> **Stored data**
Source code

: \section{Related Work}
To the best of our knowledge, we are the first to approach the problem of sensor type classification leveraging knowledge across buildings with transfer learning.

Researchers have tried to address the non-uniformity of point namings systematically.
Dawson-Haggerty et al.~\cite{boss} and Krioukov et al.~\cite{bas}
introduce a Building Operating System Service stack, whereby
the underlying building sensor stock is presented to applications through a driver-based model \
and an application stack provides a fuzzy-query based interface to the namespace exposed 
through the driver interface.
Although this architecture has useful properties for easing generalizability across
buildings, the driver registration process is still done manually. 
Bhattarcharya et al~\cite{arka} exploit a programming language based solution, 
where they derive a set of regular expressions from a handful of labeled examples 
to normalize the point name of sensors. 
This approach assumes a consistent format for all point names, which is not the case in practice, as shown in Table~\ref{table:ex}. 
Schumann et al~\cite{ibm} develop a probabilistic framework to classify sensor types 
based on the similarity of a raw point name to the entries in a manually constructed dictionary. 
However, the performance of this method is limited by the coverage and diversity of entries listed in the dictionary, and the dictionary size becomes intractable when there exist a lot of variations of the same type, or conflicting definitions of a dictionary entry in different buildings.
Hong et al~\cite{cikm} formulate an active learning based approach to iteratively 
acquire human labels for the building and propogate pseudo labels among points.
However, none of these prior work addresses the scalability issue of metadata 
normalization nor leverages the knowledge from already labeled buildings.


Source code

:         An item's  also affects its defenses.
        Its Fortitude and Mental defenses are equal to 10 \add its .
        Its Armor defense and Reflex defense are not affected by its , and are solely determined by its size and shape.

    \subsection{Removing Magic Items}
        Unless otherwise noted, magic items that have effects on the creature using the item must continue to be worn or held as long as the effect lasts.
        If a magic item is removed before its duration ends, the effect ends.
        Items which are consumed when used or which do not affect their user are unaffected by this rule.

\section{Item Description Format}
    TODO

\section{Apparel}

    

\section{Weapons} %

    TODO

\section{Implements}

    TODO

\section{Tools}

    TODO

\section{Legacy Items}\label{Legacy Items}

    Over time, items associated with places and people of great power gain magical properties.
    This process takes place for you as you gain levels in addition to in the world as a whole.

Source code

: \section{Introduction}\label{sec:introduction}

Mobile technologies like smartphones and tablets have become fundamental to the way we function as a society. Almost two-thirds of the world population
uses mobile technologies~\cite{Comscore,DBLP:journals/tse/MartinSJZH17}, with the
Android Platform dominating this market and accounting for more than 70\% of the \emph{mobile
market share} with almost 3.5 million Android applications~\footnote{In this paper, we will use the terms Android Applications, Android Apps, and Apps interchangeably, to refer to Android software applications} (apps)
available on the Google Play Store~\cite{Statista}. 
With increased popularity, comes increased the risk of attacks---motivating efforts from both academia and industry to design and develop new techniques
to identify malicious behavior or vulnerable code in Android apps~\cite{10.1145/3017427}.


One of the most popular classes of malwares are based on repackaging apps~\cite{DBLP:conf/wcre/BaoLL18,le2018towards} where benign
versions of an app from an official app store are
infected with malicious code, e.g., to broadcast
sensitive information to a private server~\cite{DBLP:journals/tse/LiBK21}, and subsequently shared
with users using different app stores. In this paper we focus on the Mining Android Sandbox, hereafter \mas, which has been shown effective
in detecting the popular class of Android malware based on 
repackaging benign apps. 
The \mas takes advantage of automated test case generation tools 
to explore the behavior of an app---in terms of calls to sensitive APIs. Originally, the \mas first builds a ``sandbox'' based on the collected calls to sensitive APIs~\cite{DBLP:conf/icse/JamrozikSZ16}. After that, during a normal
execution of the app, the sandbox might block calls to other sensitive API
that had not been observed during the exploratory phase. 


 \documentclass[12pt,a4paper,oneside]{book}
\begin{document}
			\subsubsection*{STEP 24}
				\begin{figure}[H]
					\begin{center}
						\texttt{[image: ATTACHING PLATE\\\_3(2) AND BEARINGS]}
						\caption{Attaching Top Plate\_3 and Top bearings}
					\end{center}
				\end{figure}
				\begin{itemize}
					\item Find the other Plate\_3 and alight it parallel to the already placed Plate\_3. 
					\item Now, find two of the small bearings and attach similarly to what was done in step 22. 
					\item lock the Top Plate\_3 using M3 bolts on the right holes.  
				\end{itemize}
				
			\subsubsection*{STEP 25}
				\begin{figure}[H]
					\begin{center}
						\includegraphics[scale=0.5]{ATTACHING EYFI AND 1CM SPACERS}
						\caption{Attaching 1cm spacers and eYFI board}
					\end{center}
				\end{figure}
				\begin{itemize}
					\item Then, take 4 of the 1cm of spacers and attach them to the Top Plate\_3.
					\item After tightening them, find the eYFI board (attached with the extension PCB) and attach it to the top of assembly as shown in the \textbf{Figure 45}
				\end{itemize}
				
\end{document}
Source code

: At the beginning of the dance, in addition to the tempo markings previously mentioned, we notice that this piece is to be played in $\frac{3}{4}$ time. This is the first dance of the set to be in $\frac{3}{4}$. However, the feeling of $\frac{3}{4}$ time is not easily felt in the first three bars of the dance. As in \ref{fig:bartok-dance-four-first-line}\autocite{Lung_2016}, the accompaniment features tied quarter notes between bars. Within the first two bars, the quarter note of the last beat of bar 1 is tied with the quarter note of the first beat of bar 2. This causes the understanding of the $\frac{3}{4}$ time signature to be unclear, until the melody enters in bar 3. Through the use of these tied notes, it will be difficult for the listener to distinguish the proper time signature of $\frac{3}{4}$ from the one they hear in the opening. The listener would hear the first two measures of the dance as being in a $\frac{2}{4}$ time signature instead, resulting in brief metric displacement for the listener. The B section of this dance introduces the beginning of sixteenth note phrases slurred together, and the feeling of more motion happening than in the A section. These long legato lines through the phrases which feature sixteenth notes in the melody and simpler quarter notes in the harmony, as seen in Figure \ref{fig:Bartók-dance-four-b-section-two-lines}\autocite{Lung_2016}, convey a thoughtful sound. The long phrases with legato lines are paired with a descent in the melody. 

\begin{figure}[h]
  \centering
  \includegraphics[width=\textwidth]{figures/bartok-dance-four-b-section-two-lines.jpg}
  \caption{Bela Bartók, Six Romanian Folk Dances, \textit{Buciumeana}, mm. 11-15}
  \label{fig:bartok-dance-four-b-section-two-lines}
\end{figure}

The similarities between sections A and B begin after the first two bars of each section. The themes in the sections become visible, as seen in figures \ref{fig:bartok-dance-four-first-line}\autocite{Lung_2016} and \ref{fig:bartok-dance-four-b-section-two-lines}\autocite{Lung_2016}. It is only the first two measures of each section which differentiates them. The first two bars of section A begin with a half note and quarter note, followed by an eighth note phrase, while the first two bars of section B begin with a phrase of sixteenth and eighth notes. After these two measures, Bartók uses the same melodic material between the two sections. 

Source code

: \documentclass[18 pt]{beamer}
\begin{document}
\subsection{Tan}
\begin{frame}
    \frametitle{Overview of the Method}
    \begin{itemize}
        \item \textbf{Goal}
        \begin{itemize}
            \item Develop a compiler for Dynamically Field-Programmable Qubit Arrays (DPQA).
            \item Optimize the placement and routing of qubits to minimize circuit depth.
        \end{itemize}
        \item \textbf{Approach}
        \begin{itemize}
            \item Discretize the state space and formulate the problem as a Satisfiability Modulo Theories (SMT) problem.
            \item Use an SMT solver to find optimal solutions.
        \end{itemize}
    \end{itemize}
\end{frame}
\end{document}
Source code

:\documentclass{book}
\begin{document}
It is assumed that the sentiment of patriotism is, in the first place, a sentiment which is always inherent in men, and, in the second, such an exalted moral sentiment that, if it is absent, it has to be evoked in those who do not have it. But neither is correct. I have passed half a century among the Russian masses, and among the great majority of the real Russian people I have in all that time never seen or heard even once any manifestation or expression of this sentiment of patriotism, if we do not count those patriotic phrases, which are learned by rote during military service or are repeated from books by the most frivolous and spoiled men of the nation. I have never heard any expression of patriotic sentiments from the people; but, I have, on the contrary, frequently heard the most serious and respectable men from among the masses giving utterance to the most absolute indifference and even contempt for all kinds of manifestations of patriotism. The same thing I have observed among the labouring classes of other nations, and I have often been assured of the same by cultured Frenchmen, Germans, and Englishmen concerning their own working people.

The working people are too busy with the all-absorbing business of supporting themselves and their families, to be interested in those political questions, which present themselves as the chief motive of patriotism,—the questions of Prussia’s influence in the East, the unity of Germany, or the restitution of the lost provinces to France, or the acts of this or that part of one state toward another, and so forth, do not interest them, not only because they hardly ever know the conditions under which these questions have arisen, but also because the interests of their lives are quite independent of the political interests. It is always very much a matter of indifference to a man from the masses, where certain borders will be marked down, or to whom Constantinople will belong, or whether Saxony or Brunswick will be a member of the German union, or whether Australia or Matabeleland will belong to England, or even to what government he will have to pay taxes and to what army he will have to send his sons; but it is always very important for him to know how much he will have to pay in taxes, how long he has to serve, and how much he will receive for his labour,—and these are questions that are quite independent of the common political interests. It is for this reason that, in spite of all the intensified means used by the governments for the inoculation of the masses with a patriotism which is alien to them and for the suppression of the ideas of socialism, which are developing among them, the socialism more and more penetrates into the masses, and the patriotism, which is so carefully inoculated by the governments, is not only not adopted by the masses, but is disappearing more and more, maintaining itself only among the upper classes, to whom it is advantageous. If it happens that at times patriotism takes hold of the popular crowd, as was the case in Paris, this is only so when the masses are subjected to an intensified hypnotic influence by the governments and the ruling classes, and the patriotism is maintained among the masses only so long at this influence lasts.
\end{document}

> **Exercise directions**
Among the entries above, copy exactly only the lines starting with the one containing "Mobile technologies like" and going through the one containing "Android Platform dominating", both ends included.

> **Solution for this exercise**
Mobile technologies like smartphones and tablets have become fundamental to the way we function as a society. Almost two-thirds of the world population
uses mobile technologies~\cite{Comscore,DBLP:journals/tse/MartinSJZH17}, with the
Android Platform dominating this market and accounting for more than 70\% of the \emph{mobile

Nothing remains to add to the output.